DATA FOR PROCESSING ->
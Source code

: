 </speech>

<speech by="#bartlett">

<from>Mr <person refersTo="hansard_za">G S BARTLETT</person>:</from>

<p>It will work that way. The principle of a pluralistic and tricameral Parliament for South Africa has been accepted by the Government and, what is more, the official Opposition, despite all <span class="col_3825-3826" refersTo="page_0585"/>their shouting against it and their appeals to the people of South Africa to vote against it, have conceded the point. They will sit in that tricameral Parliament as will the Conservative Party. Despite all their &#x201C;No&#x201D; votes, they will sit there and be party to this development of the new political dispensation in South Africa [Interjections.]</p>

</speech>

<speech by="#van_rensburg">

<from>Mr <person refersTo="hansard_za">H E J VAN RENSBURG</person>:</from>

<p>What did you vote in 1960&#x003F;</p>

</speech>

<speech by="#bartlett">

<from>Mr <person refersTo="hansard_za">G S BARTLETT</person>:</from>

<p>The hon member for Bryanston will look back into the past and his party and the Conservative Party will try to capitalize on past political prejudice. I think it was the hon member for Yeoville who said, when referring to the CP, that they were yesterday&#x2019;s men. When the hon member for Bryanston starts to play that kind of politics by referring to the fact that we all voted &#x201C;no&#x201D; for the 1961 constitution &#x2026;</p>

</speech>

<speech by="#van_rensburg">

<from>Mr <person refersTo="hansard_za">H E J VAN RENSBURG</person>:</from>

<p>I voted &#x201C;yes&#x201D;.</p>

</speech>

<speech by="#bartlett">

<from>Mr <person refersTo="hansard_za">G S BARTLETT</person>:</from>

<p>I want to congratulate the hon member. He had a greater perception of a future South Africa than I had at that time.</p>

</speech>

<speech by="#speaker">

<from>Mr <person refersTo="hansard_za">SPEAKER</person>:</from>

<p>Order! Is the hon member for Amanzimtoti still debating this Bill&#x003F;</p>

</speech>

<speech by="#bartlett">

EXERCISE GOAL -> Write out all of the entries above, exactly and in full.

SOLUTION FOR THIS EXERCISE ->
Source code

: </speech>

<speech by="#bartlett">

<from>Mr <person refersTo="hansard_za">G S BARTLETT</person>:</from>

<p>It will work that way. The principle of a pluralistic and tricameral Parliament for South Africa has been accepted by the Government and, what is more, the official Opposition, despite all <span class="col_3825-3826" refersTo="page_0585"/>their shouting against it and their appeals to the people of South Africa to vote against it, have conceded the point. They will sit in that tricameral Parliament as will the Conservative Party. Despite all their &#x201C;No&#x201D; votes, they will sit there and be party to this development of the new political dispensation in South Africa [Interjections.]</p>

</speech>

<speech by="#van_rensburg">

<from>Mr <person refersTo="hansard_za">H E J VAN RENSBURG</person>:</from>

<p>What did you vote in 1960&#x003F;</p>

</speech>

<speech by="#bartlett">

<from>Mr <person refersTo="hansard_za">G S BARTLETT</person>:</from>

<p>The hon member for Bryanston will look back into the past and his party and the Conservative Party will try to capitalize on past political prejudice. I think it was the hon member for Yeoville who said, when referring to the CP, that they were yesterday&#x2019;s men. When the hon member for Bryanston starts to play that kind of politics by referring to the fact that we all voted &#x201C;no&#x201D; for the 1961 constitution &#x2026;</p>

</speech>

<speech by="#van_rensburg">

<from>Mr <person refersTo="hansard_za">H E J VAN RENSBURG</person>:</from>

<p>I voted &#x201C;yes&#x201D;.</p>

</speech>

<speech by="#bartlett">

<from>Mr <person refersTo="hansard_za">G S BARTLETT</person>:</from>

<p>I want to congratulate the hon member. He had a greater perception of a future South Africa than I had at that time.</p>

</speech>

<speech by="#speaker">

<from>Mr <person refersTo="hansard_za">SPEAKER</person>:</from>

<p>Order! Is the hon member for Amanzimtoti still debating this Bill&#x003F;</p>

</speech>

<speech by="#bartlett">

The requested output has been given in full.